The quarrel has since entered a new phase, with the deceased Lee’s youngest son and his wife now evading a police investigation. Prime Minister Lee Hsien Loong’s estranged brother, Lee Hsien Yang, is being probed for allegedly giving false evidence in a case involving the handling of his father’s final will.

Details of the police investigation were disclosed shortly before Lee Hsien Yang, a former chief executive of telecom company Singtel, said he would consider a run for Singapore’s largely ceremonial presidency.  

“A lot of people have come to me. They really want me to run. It is something I would consider,” he told Bloomberg earlier this month.

Candidates for the presidential race must be non-partisan under Singapore’s constitution, though several past candidates, including incumbent Halimah Yacob, have been former members of the long-ruling People’s Action Party (PAP).

“There is a view that depending on who they float, if I were to run, they would be in serious trouble and could lose,” Lee Hsien Yang was quoted as saying.

Lee Hsien Yang on the 2020 campaign trail. Photo: Nile Bowie

Analysts believe the one-time army brigadier-general would indeed be a competitive candidate, but one whose entry into the race would invariably complicate national politics ahead of a still unscheduled prime ministerial succession.  

“The prospect of Lee Hsien Yang running as a presidential candidate would surely have been a cause for PAP concern. This is not because he would necessarily win, but because he would likely garner enough support to embarrass the ruling party and its preferred candidate,” said Garry Rodan, a professor at the University of Queensland’s School of Political Science and International Studies.

There are, however, obvious hurdles in the way of Lee Hsien Yang standing in the upcoming presidential race, which is expected to be called by September, not least of which is his self-declared “fugitive” status. Though not charged with a crime, the 65-year-old says he is living in exile in Europe and is “unlikely to return to Singapore” due to fear of political persecution.

“It pains me beyond words that I am unlikely ever to be able to see my sister face to face again,” he said in a March 7 statement, disclosing that his 68-year-old sibling Lee Wei Ling “is now extremely unwell” after being diagnosed in August 2020 with progressive supranuclear palsy, a brain disease that slows physical movements and eventually leads to dementia.

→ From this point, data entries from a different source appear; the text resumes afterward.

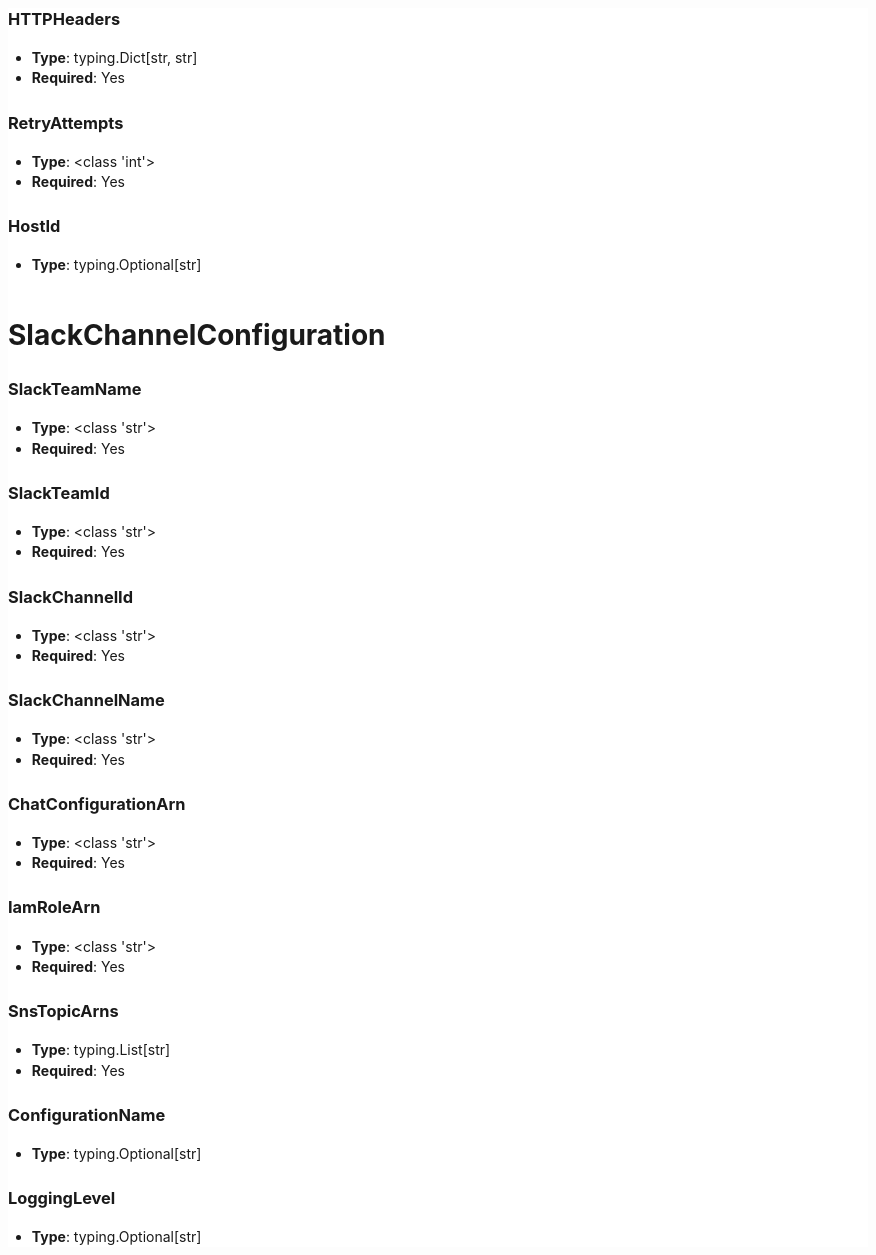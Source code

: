 ### HTTPHeaders
- **Type**: typing.Dict[str, str]
- **Required**: Yes

### RetryAttempts
- **Type**: <class 'int'>
- **Required**: Yes

### HostId
- **Type**: typing.Optional[str]


# SlackChannelConfiguration

### SlackTeamName
- **Type**: <class 'str'>
- **Required**: Yes

### SlackTeamId
- **Type**: <class 'str'>
- **Required**: Yes

### SlackChannelId
- **Type**: <class 'str'>
- **Required**: Yes

### SlackChannelName
- **Type**: <class 'str'>
- **Required**: Yes

### ChatConfigurationArn
- **Type**: <class 'str'>
- **Required**: Yes

### IamRoleArn
- **Type**: <class 'str'>
- **Required**: Yes

### SnsTopicArns
- **Type**: typing.List[str]
- **Required**: Yes

### ConfigurationName
- **Type**: typing.Optional[str]

### LoggingLevel
- **Type**: typing.Optional[str]
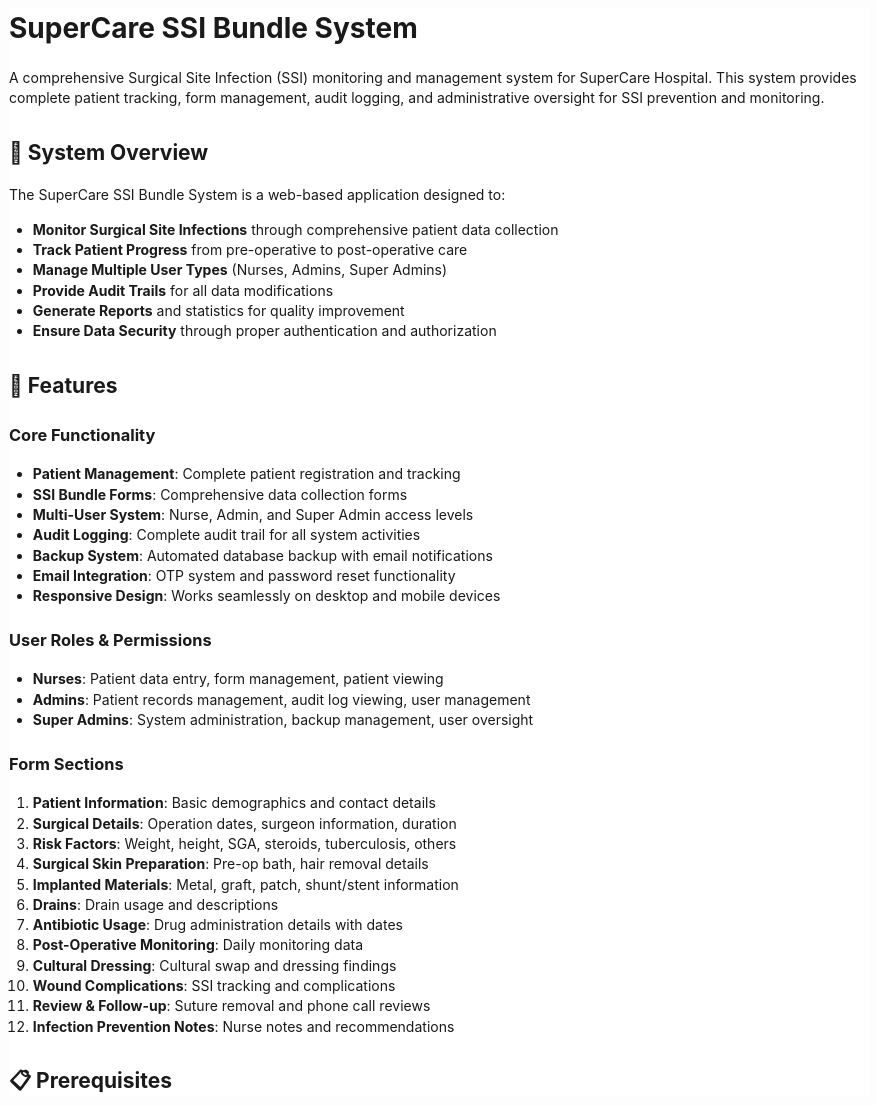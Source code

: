 # SuperCare SSI Bundle System

A comprehensive Surgical Site Infection (SSI) monitoring and management system for SuperCare Hospital. This system provides complete patient tracking, form management, audit logging, and administrative oversight for SSI prevention and monitoring.

## 🏥 System Overview

The SuperCare SSI Bundle System is a web-based application designed to:

- **Monitor Surgical Site Infections** through comprehensive patient data collection
- **Track Patient Progress** from pre-operative to post-operative care
- **Manage Multiple User Types** (Nurses, Admins, Super Admins)
- **Provide Audit Trails** for all data modifications
- **Generate Reports** and statistics for quality improvement
- **Ensure Data Security** through proper authentication and authorization

## 🚀 Features

### Core Functionality

- **Patient Management**: Complete patient registration and tracking
- **SSI Bundle Forms**: Comprehensive data collection forms
- **Multi-User System**: Nurse, Admin, and Super Admin access levels
- **Audit Logging**: Complete audit trail for all system activities
- **Backup System**: Automated database backup with email notifications
- **Email Integration**: OTP system and password reset functionality
- **Responsive Design**: Works seamlessly on desktop and mobile devices

### User Roles & Permissions

- **Nurses**: Patient data entry, form management, patient viewing
- **Admins**: Patient records management, audit log viewing, user management
- **Super Admins**: System administration, backup management, user oversight

### Form Sections

1. **Patient Information**: Basic demographics and contact details
2. **Surgical Details**: Operation dates, surgeon information, duration
3. **Risk Factors**: Weight, height, SGA, steroids, tuberculosis, others
4. **Surgical Skin Preparation**: Pre-op bath, hair removal details
5. **Implanted Materials**: Metal, graft, patch, shunt/stent information
6. **Drains**: Drain usage and descriptions
7. **Antibiotic Usage**: Drug administration details with dates
8. **Post-Operative Monitoring**: Daily monitoring data
9. **Cultural Dressing**: Cultural swap and dressing findings
10. **Wound Complications**: SSI tracking and complications
11. **Review & Follow-up**: Suture removal and phone call reviews
12. **Infection Prevention Notes**: Nurse notes and recommendations

## 📋 Prerequisites
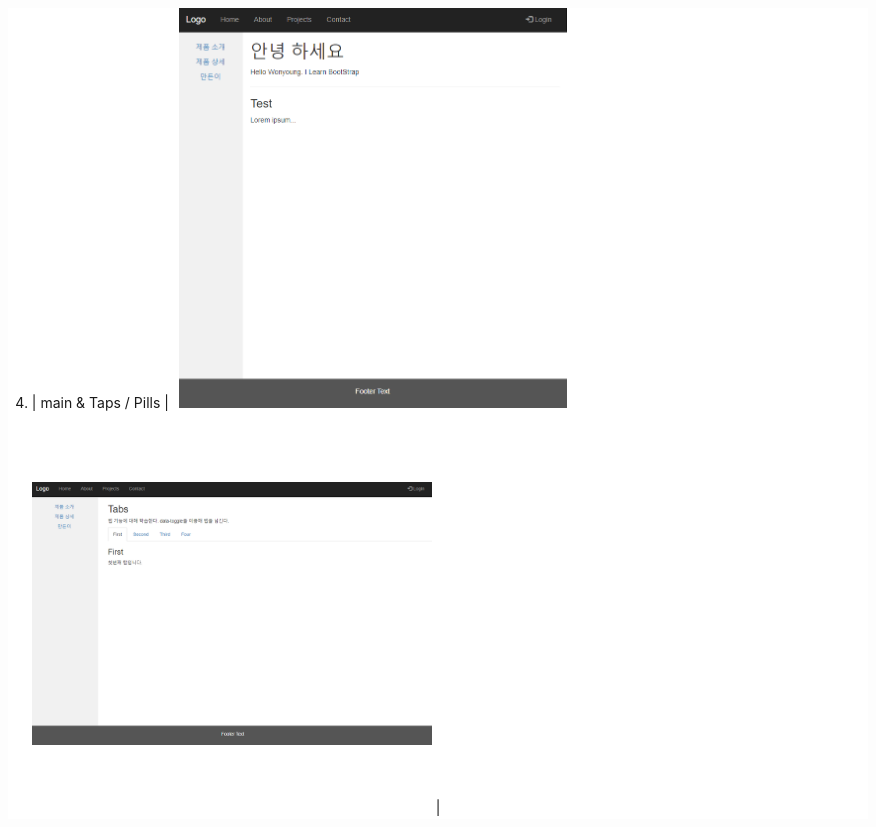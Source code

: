    4. | main & Taps / Pills | <img src="images/bootstrap/Day24/main.png" style="width:400px; height:400px" ><img src="images/bootstrap/Day24/tab.png" style="width:400px; height:400px"> |
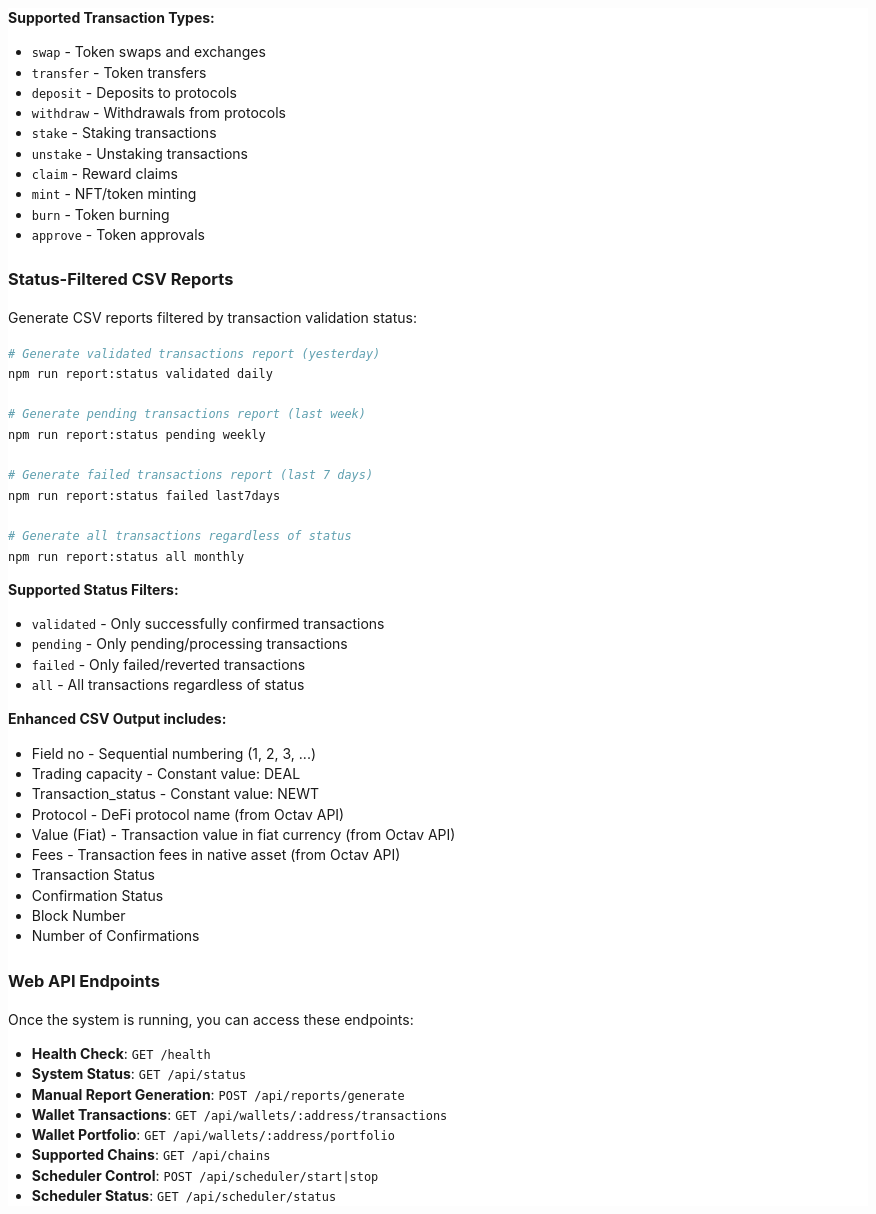 **Supported Transaction Types:**
- `swap` - Token swaps and exchanges
- `transfer` - Token transfers
- `deposit` - Deposits to protocols
- `withdraw` - Withdrawals from protocols
- `stake` - Staking transactions
- `unstake` - Unstaking transactions
- `claim` - Reward claims
- `mint` - NFT/token minting
- `burn` - Token burning
- `approve` - Token approvals

### Status-Filtered CSV Reports

Generate CSV reports filtered by transaction validation status:

```bash
# Generate validated transactions report (yesterday)
npm run report:status validated daily

# Generate pending transactions report (last week)
npm run report:status pending weekly

# Generate failed transactions report (last 7 days)
npm run report:status failed last7days

# Generate all transactions regardless of status
npm run report:status all monthly
```

**Supported Status Filters:**
- `validated` - Only successfully confirmed transactions
- `pending` - Only pending/processing transactions
- `failed` - Only failed/reverted transactions
- `all` - All transactions regardless of status

**Enhanced CSV Output includes:**
- Field no - Sequential numbering (1, 2, 3, ...)
- Trading capacity - Constant value: DEAL
- Transaction_status - Constant value: NEWT
- Protocol - DeFi protocol name (from Octav API)
- Value (Fiat) - Transaction value in fiat currency (from Octav API)
- Fees - Transaction fees in native asset (from Octav API)
- Transaction Status
- Confirmation Status
- Block Number
- Number of Confirmations

### Web API Endpoints

Once the system is running, you can access these endpoints:

- **Health Check**: `GET /health`
- **System Status**: `GET /api/status`
- **Manual Report Generation**: `POST /api/reports/generate`
- **Wallet Transactions**: `GET /api/wallets/:address/transactions`
- **Wallet Portfolio**: `GET /api/wallets/:address/portfolio`
- **Supported Chains**: `GET /api/chains`
- **Scheduler Control**: `POST /api/scheduler/start|stop`
- **Scheduler Status**: `GET /api/scheduler/status`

Lee Wei Ling’s ailing health could factor into the dispute because her father’s will states that the family residence, which Lee Hsien Loong inherited and sold to his younger brother in 2015, is to be demolished once she no longer resides there. Singapore’s laws do, however, allow for the government to gazette the property, constructed in 1898, as a monument.

Reiterating the position that he and his sister have taken in regard to the property, Lee Hsien Yang added in his statement that “Both of us have always accepted that the Singapore Government has the power to preserve our father’s house, but we reject the continued pretense that he had changed his mind, that he was somehow ‘ok’ with it.”

He claimed his family has “paid dearly” for speaking up against his prime ministerial brother, alleging that they have been subject to harassment, surveillance and smear campaigns.

“How can there be fair and proper investigations or a fair trial, in what is clearly a politically-motivated prosecution? After what I have been through, I have no confidence whatsoever in the system,” he said in the statement.

In response to a lawmaker’s query, Senior Minister Teo Chee Hean told Singapore’s parliament on March 3 that Hsien Yang and his wife Lee Suet Fern, 64, an international corporate lawyer, had “refused to attend” a police interview on whether they had perjured themselves during disciplinary proceedings against the latter’s role in the preparation and execution of Lee Kuan Yew’s will.

The proceedings took place after the Attorney-General’s Chambers filed a complaint about possible professional misconduct on her part in 2019. The Court of Three Judges, the highest disciplinary body to deal with lawyers’ misconduct, ruled the following year that Lee Suet Fern had misled her father-in-law into signing a new will at the urgent behest of her husband.

According to the court judgment, Lee Suet Fern’s “divided loyalties” presented a “potential conflict of interest” and, in turn, Lee Kuan Yew had “ended up signing a document which was in fact not that which he had indicated he wished to sign.” The court and an earlier disciplinary tribunal also ruled that the couple had lied under oath during the legal proceedings.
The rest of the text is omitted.